The next step is to bring the current adaptive phase-shifting reference coefficients and actual cavity length values searched from the pre-analysis matrix into the dephasing algorithm, and design the phase-shifting value and the number of interferogram acquisition frames and weighting through different phase-shifting reference coefficients. Sampling function, and then calculate the arctangent of the data to obtain the wrapping phase. After de-wrapping and de-tilting, the surface shape of the corresponding measured surface can be obtained, and the multi-surface interferometric measurement process can be completed.

When constructing the pre-analysis matrix, the iterative step size of the phase-shifting reference coefficient is 1, and the iterative step size of the cavity length coefficient is 0.1. The parameters of the double iteration are discrete, so it must not satisfy all the cavity length coefficient cases. The determination method is: for each cavity length coefficient, the phase-shifting reference coefficient value corresponding to the right scale within one step must satisfy the conditions of the current phase-shifting reference coefficient and its right-hand adjacent phase-shifting reference coefficient at the same time, Therefore, the processing method adopted here is to take the scale value on the right side of the scale range where the actual cavity length coefficient is located as the estimated value, and then select the phase-shift reference coefficient through the estimated value. After the positioning and selection of the phase-shifting reference coefficient and the cavity length coefficient, the sampling function can be calculated. At this time, the algorithm design process is completed. When using, only the thickness and reflectivity of the test piece can be input to automatically specify the algorithm. design.
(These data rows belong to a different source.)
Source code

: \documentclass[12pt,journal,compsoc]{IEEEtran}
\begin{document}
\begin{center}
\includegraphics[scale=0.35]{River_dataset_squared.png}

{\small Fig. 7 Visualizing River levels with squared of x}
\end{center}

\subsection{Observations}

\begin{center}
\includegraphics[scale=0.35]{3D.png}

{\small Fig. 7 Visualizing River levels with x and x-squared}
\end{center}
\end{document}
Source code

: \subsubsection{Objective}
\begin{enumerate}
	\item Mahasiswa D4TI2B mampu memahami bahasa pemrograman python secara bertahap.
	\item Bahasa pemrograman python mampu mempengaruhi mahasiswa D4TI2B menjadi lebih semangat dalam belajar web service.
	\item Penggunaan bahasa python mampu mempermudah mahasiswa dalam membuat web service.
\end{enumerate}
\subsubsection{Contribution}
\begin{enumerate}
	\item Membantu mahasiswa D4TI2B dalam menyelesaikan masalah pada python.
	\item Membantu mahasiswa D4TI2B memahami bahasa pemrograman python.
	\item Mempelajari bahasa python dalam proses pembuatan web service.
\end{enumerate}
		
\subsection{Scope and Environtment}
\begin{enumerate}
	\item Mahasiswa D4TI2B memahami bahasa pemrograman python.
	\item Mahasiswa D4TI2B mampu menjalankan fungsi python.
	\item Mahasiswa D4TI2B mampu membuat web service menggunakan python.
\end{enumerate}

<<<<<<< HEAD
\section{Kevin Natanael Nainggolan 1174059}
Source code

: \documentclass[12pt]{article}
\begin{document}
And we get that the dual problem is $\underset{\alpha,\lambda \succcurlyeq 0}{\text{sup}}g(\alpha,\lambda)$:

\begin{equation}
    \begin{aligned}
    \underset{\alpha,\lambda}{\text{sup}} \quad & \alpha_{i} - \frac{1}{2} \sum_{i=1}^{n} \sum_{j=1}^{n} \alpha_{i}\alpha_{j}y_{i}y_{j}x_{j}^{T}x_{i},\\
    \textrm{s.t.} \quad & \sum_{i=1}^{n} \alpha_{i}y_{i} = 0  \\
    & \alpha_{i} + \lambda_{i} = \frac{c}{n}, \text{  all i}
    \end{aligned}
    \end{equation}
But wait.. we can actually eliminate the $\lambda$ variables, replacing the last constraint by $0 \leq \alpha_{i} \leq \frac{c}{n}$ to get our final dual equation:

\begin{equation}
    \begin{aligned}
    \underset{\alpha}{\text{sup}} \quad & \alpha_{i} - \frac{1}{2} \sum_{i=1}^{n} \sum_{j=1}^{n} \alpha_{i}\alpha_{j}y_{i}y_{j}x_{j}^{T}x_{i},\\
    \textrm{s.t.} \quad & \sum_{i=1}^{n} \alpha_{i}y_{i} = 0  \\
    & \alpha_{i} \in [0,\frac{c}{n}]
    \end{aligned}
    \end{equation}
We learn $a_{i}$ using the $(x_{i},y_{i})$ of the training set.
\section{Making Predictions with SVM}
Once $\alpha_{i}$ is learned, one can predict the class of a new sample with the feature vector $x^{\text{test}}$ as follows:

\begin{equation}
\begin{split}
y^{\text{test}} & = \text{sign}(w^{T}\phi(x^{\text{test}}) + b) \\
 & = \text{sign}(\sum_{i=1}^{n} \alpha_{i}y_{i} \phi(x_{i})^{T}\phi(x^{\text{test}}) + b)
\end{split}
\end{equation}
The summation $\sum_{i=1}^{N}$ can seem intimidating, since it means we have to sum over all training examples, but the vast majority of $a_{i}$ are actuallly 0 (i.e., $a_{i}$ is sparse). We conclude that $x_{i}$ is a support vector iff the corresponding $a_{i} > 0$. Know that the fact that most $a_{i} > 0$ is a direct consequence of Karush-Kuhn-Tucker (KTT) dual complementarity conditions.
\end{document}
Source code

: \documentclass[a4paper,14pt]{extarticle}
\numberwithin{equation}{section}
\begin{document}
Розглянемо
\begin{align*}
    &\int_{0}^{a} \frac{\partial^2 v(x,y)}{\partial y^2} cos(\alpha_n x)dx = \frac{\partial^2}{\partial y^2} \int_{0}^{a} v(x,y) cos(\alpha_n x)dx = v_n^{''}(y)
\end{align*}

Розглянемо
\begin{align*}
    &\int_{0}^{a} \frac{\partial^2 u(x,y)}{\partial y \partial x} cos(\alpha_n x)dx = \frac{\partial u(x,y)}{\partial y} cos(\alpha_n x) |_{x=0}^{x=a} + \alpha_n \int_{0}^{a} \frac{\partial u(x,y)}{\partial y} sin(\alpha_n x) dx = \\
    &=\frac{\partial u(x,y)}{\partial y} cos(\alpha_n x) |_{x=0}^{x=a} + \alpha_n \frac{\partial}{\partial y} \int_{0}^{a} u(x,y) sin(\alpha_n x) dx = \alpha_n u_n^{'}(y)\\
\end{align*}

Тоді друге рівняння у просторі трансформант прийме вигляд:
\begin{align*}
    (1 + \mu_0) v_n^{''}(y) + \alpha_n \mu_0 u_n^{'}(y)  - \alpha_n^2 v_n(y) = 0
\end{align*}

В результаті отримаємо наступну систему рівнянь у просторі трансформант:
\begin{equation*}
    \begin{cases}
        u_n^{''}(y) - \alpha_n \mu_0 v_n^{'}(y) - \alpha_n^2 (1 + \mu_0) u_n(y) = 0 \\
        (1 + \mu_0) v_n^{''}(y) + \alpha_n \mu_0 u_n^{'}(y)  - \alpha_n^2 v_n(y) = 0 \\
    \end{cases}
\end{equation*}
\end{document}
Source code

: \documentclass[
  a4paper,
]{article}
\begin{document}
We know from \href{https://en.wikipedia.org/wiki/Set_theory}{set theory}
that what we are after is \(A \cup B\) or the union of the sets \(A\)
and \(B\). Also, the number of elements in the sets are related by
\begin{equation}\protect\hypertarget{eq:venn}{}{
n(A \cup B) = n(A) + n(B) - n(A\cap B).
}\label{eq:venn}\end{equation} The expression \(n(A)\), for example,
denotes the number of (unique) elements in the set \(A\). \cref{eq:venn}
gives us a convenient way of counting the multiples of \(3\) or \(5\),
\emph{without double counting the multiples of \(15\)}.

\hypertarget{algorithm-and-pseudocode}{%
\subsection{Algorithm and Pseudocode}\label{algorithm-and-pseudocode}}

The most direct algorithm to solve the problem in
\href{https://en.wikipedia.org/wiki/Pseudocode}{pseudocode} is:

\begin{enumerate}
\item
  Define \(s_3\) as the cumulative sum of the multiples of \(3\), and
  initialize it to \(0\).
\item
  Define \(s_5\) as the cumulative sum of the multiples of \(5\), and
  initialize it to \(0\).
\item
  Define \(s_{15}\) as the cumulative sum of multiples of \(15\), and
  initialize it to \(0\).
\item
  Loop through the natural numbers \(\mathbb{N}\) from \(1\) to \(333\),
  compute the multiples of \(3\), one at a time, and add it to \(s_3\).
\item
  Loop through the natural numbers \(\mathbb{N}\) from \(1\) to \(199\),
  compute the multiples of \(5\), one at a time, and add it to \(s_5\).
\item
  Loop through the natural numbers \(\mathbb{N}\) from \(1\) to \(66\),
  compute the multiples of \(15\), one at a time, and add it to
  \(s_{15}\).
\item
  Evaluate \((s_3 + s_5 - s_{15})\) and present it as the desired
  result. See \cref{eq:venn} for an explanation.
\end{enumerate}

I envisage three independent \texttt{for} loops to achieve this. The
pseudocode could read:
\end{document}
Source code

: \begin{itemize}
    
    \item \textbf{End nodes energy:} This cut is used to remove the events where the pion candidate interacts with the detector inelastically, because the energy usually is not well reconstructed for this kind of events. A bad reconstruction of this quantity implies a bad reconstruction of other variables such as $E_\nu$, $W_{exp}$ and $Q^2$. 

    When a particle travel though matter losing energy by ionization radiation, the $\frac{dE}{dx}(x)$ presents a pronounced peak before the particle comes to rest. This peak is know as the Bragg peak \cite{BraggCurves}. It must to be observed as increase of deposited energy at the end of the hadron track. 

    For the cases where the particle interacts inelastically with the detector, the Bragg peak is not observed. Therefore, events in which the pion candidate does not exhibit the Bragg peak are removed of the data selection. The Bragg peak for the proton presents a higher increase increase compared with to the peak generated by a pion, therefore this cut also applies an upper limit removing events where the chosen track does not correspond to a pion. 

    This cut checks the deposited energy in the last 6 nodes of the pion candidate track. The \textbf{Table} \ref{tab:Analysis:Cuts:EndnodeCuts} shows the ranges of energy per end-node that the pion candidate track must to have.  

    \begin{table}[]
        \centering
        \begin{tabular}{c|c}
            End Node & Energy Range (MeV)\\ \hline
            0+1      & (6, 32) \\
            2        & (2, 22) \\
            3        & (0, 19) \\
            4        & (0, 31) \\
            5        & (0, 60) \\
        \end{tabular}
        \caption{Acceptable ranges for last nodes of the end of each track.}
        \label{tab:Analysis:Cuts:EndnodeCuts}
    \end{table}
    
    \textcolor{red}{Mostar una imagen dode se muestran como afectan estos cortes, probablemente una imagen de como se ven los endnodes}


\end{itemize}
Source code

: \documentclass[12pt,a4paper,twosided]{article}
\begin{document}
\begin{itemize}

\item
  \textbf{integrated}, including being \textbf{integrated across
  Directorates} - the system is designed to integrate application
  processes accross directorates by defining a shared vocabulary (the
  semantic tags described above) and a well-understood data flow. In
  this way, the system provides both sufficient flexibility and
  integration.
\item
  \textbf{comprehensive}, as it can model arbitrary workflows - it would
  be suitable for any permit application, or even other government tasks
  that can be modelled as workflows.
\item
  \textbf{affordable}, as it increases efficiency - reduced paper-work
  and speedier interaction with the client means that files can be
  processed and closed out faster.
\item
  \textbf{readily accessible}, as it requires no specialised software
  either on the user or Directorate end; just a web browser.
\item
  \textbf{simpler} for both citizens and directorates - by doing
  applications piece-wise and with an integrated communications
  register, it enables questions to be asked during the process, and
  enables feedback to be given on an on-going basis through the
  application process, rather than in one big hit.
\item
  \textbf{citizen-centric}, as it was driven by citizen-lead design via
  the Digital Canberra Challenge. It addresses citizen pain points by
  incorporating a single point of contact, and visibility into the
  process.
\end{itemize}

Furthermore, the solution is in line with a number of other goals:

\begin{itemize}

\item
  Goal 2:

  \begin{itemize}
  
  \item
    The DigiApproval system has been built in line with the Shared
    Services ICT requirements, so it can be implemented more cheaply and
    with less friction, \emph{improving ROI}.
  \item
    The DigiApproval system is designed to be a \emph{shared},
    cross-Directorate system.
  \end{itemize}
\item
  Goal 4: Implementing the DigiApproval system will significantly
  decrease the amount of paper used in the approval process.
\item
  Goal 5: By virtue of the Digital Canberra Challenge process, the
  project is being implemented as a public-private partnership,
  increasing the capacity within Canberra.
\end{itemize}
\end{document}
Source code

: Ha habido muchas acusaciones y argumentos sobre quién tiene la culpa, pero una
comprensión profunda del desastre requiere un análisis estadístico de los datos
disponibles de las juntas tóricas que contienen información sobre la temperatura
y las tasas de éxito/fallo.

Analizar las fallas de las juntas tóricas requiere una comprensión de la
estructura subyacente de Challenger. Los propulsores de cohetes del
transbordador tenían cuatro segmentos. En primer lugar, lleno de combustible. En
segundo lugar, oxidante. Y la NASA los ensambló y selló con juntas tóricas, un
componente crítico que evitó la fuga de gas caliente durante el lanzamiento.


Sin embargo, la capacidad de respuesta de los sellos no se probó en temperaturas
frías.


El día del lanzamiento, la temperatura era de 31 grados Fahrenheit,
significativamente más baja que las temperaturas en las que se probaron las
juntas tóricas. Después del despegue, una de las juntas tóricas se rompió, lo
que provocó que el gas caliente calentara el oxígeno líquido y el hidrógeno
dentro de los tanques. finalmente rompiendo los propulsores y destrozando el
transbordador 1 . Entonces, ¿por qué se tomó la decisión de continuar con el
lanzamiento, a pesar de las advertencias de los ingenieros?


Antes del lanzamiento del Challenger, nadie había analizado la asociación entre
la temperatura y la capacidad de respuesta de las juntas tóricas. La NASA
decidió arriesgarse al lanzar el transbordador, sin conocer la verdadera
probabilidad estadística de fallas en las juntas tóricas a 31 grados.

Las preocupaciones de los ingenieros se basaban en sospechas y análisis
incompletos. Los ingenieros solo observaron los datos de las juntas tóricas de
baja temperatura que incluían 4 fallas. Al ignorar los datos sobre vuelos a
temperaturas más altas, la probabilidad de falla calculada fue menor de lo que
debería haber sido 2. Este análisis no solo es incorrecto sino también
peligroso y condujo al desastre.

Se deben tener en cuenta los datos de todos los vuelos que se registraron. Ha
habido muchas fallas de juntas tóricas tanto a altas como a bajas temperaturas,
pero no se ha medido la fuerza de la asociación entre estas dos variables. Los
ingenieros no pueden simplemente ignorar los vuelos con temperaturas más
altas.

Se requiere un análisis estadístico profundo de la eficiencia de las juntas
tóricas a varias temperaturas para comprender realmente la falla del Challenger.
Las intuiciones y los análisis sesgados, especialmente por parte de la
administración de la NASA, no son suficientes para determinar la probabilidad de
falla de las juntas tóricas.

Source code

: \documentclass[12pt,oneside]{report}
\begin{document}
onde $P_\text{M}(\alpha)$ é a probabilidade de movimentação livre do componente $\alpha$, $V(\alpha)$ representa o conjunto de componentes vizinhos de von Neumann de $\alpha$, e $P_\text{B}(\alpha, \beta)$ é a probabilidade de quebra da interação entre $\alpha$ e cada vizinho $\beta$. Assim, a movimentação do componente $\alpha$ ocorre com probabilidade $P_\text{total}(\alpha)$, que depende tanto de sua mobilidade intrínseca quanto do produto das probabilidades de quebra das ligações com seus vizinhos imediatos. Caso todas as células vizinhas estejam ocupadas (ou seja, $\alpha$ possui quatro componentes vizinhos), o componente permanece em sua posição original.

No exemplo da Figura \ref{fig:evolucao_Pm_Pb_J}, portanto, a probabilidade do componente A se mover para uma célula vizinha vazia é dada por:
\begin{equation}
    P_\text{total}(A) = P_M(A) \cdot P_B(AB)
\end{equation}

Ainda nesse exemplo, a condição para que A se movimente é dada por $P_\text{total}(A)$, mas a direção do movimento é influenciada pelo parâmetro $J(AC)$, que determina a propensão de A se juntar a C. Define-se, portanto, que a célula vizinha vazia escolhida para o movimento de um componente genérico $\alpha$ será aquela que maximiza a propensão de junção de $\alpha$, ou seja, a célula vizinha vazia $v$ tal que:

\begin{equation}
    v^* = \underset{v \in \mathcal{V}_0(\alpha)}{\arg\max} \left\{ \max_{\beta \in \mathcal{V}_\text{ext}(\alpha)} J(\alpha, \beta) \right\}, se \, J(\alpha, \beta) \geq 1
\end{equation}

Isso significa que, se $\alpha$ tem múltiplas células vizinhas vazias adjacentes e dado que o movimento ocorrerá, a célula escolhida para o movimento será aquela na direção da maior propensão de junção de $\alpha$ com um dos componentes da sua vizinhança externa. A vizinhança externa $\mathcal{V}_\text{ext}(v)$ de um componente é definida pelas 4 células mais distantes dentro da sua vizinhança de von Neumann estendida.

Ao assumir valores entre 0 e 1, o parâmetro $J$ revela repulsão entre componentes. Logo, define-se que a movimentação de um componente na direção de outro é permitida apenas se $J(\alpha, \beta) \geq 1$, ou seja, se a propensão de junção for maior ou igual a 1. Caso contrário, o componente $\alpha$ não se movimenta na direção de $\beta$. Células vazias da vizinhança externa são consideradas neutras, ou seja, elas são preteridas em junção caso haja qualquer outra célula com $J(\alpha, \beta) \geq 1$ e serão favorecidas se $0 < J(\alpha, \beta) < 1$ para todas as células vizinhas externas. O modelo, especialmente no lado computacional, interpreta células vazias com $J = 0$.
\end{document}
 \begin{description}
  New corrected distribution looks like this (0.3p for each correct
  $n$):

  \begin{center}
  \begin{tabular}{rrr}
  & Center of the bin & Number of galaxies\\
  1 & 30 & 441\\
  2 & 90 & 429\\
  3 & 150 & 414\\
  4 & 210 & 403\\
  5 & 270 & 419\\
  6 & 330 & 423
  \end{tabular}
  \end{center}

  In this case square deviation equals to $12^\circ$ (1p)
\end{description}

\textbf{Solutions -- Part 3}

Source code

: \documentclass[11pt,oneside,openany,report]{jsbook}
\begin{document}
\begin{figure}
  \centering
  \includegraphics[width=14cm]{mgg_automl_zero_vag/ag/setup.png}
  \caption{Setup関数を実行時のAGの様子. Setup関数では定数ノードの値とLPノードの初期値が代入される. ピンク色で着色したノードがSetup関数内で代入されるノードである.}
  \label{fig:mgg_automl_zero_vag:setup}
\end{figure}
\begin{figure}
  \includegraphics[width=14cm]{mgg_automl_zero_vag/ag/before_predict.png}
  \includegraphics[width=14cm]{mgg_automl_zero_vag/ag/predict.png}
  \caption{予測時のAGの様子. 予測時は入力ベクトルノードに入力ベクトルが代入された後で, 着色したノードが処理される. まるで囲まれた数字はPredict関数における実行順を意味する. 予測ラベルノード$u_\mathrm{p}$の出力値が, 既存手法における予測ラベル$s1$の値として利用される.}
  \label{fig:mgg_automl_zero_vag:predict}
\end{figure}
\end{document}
Compared with the prior art, the present invention has the following obvious outstanding substantive features and significant advantages:

1. The present invention analyzes the weighted multi-step phase-solving algorithm in advance, and stores the available parameters, the corresponding cavity length coefficients and the necessary phase-shifting reference coefficients of the algorithm in the pre-analysis matrix of the algorithm library; utilize this algorithm to solve the phase problem. The corresponding parameter value in the algorithm library is directly called and the distance value between the measured part and the front surface of the reference mirror is automatically measured by the ranging sensor, that is, the cavity length value is measured, which breaks through the fixed algorithm and can only be applied to the fixed cavity. The long-term measurement limitation problem realizes the convenient design of the algorithm;

2. Based on the characteristics of the weighted multi-step sampling algorithm, the present invention also realizes the weighted multi-step interferometric measurement technology under any cavity length, breaks through the technical bottleneck, and broadens the application scope of the weighted sampling wavelength phase-shifting and de-phase algorithm;

3. The present invention constructs an available database of algorithm parameters by pre-analyzing the algorithm characteristics. When actually measuring, only need to input the thickness value and the reflectivity value to automatically search the parameter library to automatically design the algorithm and perform non-contact multi-surface. Simultaneous measurement of information, and the algorithm calculation speed is fast, the calculation cost is low, and the measurement effect is good, which can solve the problem of algorithm adaptability under any cavity length; Automatic measurement makes the realization of this technology more convenient; the present invention carries out pre-analysis and processing from the perspective of algorithm adaptability, and comprehensively and meticulously analyzes the characteristics of the phase-solving algorithm, so as to reverse the design of the algorithm and the measurement scheme based on this. Formulated; the innovative technology proposed by the present invention is beneficial to the application of interferometric measurement technology and the development of multi-surface measurement technology, and develops a design idea of measurement technology for those skilled in the field;

4. The present invention reverses the algorithm design, the formulation of the experimental acquisition scheme and the automatic design of the algorithm after obtaining the phase shift value suitable for the current working condition through pre-analysis; it can well complete the phase-solving bottleneck problem under any cavity length. , and because the algorithm is automatically designed, the technical application cost and design cost are reduced, and the application range of the wavelength phase-shifting interference technology is broadened.

Description of drawings

FIG. 1 is a schematic structural diagram of a reference arm of a measurement system according to a preferred embodiment of the present invention.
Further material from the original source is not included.